US Federal Reserve building in Washington DC. Picture: REUTERS
US Federal Reserve building in Washington DC. Picture: REUTERS

Washington — Falling US petrol prices drove both inflation and retail sales down in May, according to government data released on Wednesday.

The figures came out just hours before the Federal Reserve concludes its two-day monetary policy meeting where it is widely expected to increase interest rates, despite weak inflation and tepid wage growth.

The consumer price index (CPI), which tracks changes in the cost of household goods and services, declined 0.1% compared with April — largely driven by 6.4% drop in the cost of fuel at the pump, according the to the labour department.

Meanwhile, retail sales dropped a surprising 0.3% in May, also due in part to falling petrol prices, as Americans also bought fewer appliances and electronics, the commerce department reported.

Analysts had projected CPI to be flat, and retail sales to rise 0.1%.

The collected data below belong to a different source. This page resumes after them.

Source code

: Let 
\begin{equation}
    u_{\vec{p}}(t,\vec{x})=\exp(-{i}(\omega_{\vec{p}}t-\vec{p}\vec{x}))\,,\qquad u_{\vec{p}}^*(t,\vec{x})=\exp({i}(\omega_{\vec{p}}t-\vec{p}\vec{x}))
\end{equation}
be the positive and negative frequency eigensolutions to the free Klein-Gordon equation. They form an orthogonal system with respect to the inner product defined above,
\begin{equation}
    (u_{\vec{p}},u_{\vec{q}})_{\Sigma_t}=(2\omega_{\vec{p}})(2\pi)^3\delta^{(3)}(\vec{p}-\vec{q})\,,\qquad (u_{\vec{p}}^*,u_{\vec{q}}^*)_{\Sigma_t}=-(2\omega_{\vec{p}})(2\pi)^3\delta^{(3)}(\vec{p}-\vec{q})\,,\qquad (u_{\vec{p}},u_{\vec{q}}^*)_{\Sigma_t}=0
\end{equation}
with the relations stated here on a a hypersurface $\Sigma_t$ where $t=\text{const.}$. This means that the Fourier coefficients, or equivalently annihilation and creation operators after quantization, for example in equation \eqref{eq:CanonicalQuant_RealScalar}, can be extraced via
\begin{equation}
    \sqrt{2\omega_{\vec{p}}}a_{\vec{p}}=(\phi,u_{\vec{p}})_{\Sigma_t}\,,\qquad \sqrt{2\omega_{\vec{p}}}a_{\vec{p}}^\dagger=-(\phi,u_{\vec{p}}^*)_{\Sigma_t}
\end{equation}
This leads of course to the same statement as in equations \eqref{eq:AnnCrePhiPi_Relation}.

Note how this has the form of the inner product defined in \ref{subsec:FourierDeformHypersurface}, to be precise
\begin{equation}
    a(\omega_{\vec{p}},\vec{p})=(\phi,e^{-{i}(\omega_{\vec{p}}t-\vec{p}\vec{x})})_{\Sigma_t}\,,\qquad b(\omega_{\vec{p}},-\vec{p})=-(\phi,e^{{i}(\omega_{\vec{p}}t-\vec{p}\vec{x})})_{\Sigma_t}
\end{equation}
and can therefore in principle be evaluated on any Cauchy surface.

Excluding the food and fuel categories, which can see big swings from month to month, CPI rose 0.1%. The 12-month overall price measure fell below the Fed’s 2% target to 1.9% last month, continuing a steady decline since February, while the core, which has been falling since January, slipped another two-tenths to 1.7%.

Retail sales were still down 0.3% even after excluding the more volatile food and cars categories, the first decline for the core measure since August.

Car sales remained sluggish for the month, falling 0.2% in May, while sales at electronics and appliance stores saw their largest monthly decrease in more than seven years, falling 2.8% for the month.

Petrol stations’s sales fell 2.4%, the biggest dip since February of last year.

The shift towards internet retail continued apace, with department stores declining a full percentage point while "nonstore" retailers soared another 0.8% for the month.

Restaurants and bars also saw a 0.1% decline in May.

American consumers forked out a total of $473.8bn for the month, 3.8% above May of last year.